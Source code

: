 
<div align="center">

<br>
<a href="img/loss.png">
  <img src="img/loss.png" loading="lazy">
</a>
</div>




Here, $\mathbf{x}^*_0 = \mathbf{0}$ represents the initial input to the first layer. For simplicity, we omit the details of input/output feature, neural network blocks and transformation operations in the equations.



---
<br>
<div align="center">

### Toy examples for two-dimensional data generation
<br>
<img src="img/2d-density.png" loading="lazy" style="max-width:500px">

◆ ◆ ◆ ◆

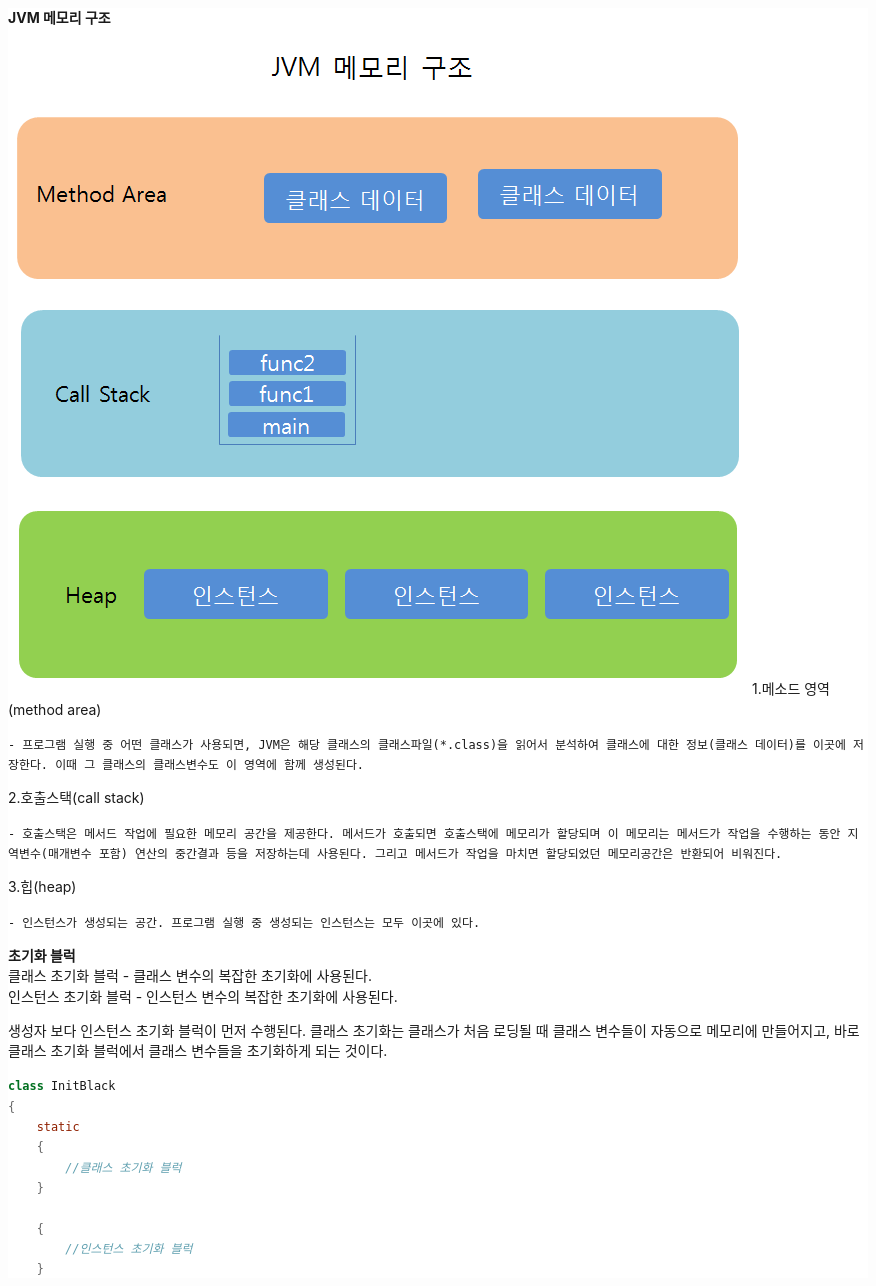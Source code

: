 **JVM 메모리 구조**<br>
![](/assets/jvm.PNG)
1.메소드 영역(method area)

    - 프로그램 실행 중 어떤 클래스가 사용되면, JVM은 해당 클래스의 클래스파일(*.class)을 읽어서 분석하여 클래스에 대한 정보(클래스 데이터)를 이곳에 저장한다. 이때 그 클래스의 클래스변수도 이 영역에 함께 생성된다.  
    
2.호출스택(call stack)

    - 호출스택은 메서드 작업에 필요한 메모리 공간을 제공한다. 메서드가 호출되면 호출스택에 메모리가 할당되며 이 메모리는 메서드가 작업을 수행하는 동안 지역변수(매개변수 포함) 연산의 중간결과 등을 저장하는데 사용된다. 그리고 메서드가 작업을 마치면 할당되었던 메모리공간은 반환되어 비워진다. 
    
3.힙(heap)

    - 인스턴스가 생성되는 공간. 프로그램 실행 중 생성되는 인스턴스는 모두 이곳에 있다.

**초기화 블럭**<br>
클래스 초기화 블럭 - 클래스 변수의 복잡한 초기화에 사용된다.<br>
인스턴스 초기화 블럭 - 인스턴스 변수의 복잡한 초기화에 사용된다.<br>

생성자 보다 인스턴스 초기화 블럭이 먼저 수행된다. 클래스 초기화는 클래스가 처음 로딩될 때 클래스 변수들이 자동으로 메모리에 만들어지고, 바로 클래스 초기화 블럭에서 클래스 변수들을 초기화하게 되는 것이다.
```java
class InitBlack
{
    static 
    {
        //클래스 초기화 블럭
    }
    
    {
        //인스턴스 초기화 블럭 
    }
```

◆ ◆ ◆ ◆

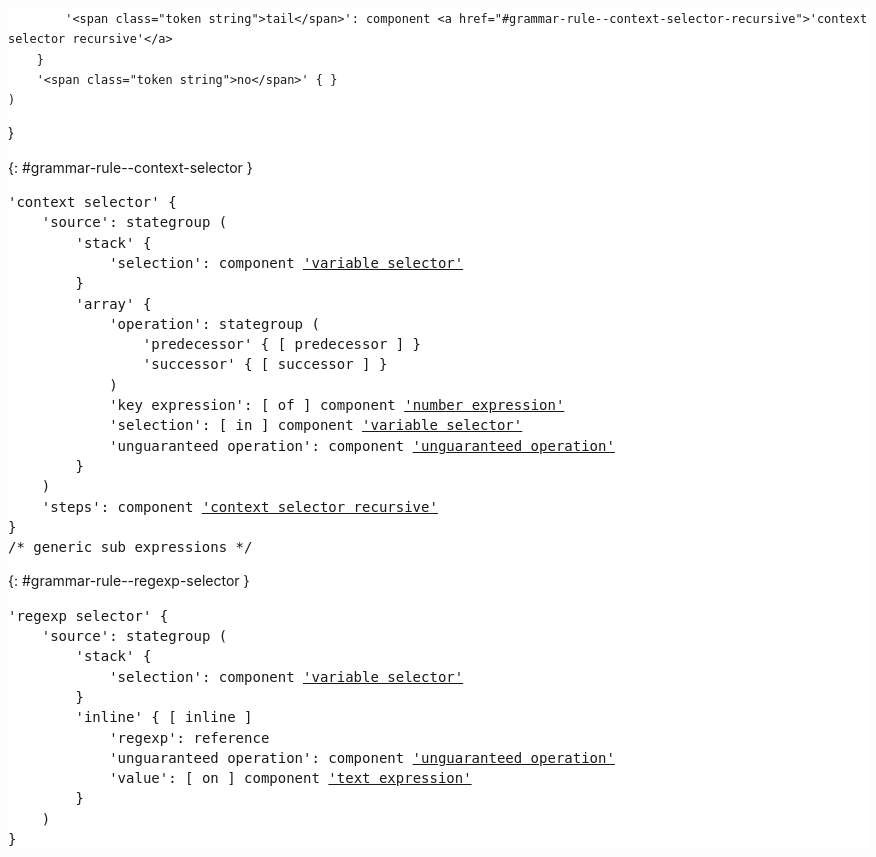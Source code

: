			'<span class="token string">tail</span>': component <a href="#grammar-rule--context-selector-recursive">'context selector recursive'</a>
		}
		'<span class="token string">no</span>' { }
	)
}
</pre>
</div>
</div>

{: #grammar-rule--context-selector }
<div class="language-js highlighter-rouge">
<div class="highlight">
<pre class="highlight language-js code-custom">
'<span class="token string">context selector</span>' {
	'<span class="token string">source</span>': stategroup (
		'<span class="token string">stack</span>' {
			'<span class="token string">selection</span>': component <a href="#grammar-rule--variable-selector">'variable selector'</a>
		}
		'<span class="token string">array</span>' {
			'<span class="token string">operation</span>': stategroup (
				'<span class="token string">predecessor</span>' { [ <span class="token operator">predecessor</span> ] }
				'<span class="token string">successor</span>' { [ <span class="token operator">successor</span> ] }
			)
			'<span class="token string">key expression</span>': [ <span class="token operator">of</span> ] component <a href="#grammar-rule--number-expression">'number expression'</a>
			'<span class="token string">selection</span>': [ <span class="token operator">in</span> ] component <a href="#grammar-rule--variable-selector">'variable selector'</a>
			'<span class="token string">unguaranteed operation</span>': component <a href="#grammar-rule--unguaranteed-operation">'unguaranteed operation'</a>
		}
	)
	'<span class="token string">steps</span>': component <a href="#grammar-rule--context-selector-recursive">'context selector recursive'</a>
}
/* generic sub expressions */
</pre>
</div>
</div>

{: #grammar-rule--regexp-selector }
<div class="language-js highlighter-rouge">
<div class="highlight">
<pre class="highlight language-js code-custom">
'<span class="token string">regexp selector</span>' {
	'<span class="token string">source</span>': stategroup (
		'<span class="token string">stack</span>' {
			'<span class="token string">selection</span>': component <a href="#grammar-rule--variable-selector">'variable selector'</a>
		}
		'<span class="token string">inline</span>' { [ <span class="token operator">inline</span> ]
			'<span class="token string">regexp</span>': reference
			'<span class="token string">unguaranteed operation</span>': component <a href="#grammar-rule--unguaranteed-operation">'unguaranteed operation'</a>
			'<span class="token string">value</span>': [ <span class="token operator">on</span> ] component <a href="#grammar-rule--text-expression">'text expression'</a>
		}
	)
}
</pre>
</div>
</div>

◆ ◆ ◆ ◆

Find every line of the data above that holds the word "초기화에", then state how many there are and nothing else.

2